Available data Block Start

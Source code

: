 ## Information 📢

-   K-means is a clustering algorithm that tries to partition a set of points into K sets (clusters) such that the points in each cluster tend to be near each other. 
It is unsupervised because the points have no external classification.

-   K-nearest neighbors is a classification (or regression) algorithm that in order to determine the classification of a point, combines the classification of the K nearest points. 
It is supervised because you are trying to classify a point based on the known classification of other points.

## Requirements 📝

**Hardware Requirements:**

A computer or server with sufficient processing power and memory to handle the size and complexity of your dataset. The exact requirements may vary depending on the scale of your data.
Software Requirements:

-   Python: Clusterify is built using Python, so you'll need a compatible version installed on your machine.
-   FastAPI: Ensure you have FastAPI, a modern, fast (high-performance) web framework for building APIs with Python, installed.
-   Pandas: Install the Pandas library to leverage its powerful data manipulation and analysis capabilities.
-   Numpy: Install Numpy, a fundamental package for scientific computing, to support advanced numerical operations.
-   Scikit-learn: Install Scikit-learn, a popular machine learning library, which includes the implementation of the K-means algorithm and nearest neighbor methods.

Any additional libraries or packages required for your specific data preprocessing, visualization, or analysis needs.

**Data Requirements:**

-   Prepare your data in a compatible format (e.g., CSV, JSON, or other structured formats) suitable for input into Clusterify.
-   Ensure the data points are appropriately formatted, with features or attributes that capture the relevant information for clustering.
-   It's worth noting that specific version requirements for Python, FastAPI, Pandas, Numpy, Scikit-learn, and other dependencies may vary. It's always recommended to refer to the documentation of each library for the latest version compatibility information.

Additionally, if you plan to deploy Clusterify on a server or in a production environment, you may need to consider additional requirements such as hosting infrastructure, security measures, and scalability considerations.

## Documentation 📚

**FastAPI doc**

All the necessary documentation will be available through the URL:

Available data Block End

- Work required -
Show a copy of each line from the data that includes the word "with".

- Written reply -
A computer or server with sufficient processing power and memory to handle the size and complexity of your dataset. The exact requirements may vary depending on the scale of your data.
-   FastAPI: Ensure you have FastAPI, a modern, fast (high-performance) web framework for building APIs with Python, installed.
-   Ensure the data points are appropriately formatted, with features or attributes that capture the relevant information for clustering.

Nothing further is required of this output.